Le texte de Alonzo et Liaroutzos m’a quelque peu étonnée. Ayant réalisé certaines enquêtes en collaboration avec la Fédération des secrétaires professionnelles du Québec, à la demande de ses représentantes qui aspiraient à un « nouveau rôle » pour la secrétaire, j’ai trouvé quelque peu optimiste la présentation des auteurs. On nous présente le portrait d’une secrétaire coordonnatrice, interlocutrice, au coeur des grands dossiers, préparant même des contrats, mais on fait par ailleurs état de secrétaires accusant les coups, dont on exploite les qualités féminines… Ceci semble plus près de la réalité vécue par nombre de secrétaires.
Enfin, Helena Hirata et Danièle Kergoat présentent une revue générale des évolutions observées dans les théories et les problématiques de recherche exprimées en termes de division sexuelle du travail (DST). Les auteures soulignent fort justement qu’en 1998, parler de DST en France peut paraître à certains d’une grande banalité, surtout dans le domaine de la sociologie. On peut dire la même chose au Québec ou aux États-Unis, mais en même temps, on est forcé de constater que si ces thèmes sont fort présents en certains lieux, ils ne sont pas si présents dans nombre de colloques traitant des nouvelles formes d’organisation du travail, du « teamwork », des entreprises de haute performance, comme si les entreprises de la nouvelle économie avaient dépassé cette question de la ségrégation.

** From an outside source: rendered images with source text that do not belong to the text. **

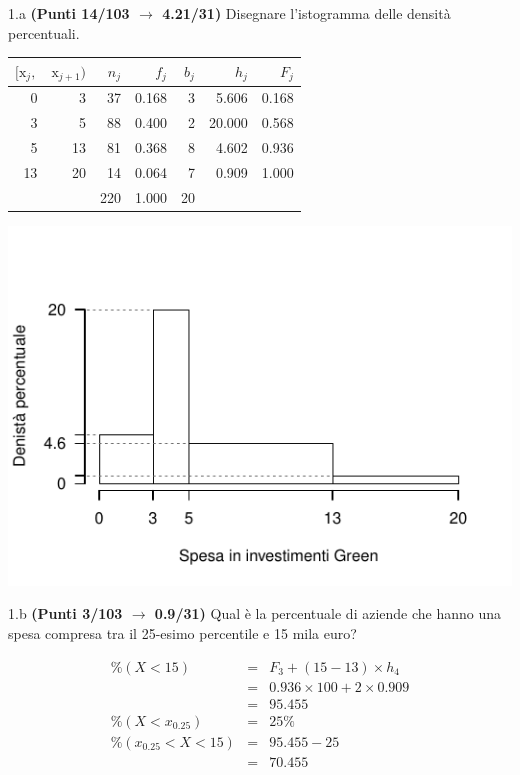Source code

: \documentclass[
  11pt,
]{book}
\theoremstyle{mytheoremstyle}
\theoremstyle{mydefstyle}
\newenvironment{sol}
  {
  \begin{tcolorbox}[enhanced,breakable,arc=0.1mm,boxrule=1pt,colback=white,colframe=iblue,
  title=\bf \fontfamily{lmss}\selectfont \hspace{.5 cm} Soluzione,drop fuzzy shadow]

}{
\end{tcolorbox}
  }
\begin{document}
1.a \textbf{(Punti 14/103 \(\rightarrow\) 4.21/31)} Disegnare l'istogramma delle densità percentuali.

\begin{sol}

\begin{table}[H]
\centering
\begin{tabular}{rrrrrrr}
\toprule
$[\text{x}_j,$ & $\text{x}_{j+1})$ & $n_j$ & $f_j$ & $b_j$ & $h_j$ & $F_j$\\
\midrule
0 & 3 & 37 & 0.168 & 3 & 5.606 & 0.168\\
3 & 5 & 88 & 0.400 & 2 & 20.000 & 0.568\\
5 & 13 & 81 & 0.368 & 8 & 4.602 & 0.936\\
13 & 20 & 14 & 0.064 & 7 & 0.909 & 1.000\\
 &  & 220 & 1.000 & 20 &  & \\
\bottomrule
\end{tabular}
\end{table}

\begin{center}\includegraphics{Esami_passati_con_soluzioni_files/figure-latex/2022-68-1} \end{center}

\end{sol}

1.b \textbf{(Punti 3/103 \(\rightarrow\) 0.9/31)} Qual è la percentuale di aziende che hanno una spesa
compresa tra il 25-esimo percentile e 15 mila euro?

\begin{sol}
\begin{eqnarray*}
  \%(X<15) &=&  F_3+(15-13)\times h_4\\
  &=& 0.936\times 100+2\times 0.909\\
  &=& 95.455\\
  \%(X<x_{0.25}) &=&  25\%\\
  \%(x_{0.25}<X<15)&=& 95.455-25\\
  &=& 70.455
\end{eqnarray*}

\end{sol}
\end{document}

Les chercheurs de relations industrielles admettent bien sûr l’ensemble des constats effectués par divers chercheurs en regard de la DST, mais ils n’en tiennent néanmoins pas toujours compte dans leurs recherches, qui demeurent encore souvent « gender blinded ». On parle des travailleurs, mais le travailleur-type auquel on fait référence est en fait un homme. Il y a bien sûr des exceptions, mais on peut se demander si l’approche différenciée selon le genre est un acquis. Les auteures soulignent aussi fort justement que la pensée en termes de complémentarité, de conciliation des rôles a pris une place croissante aux dépens d’une sociologie en termes de rapports sociaux et d’antagonismes. Pourtant, dans nos sociétés salariales, la division du travail entre les sexes est l’enjeu des rapports sociaux de sexe. La DST est au coeur du pouvoir que les hommes exercent sur les femmes. Pour autant, rappellent les auteures, le travail social et sa division entre les sexes n’est pas que domination. Il y a aussi lien social.
L’ensemble de ces textes nous invite à voir la division sexuelle du travail comme une réalité multiforme qui se transforme au fil des ans, mais à des rythmes différents, sous l’influence de divers facteurs, variables selon les pays, à savoir l’évolution des systèmes scolaires, des marchés du travail, des pratiques et politiques en matière d’emploi et d’accès à l’égalité en emploi, mais aussi des femmes et des hommes eux-mêmes.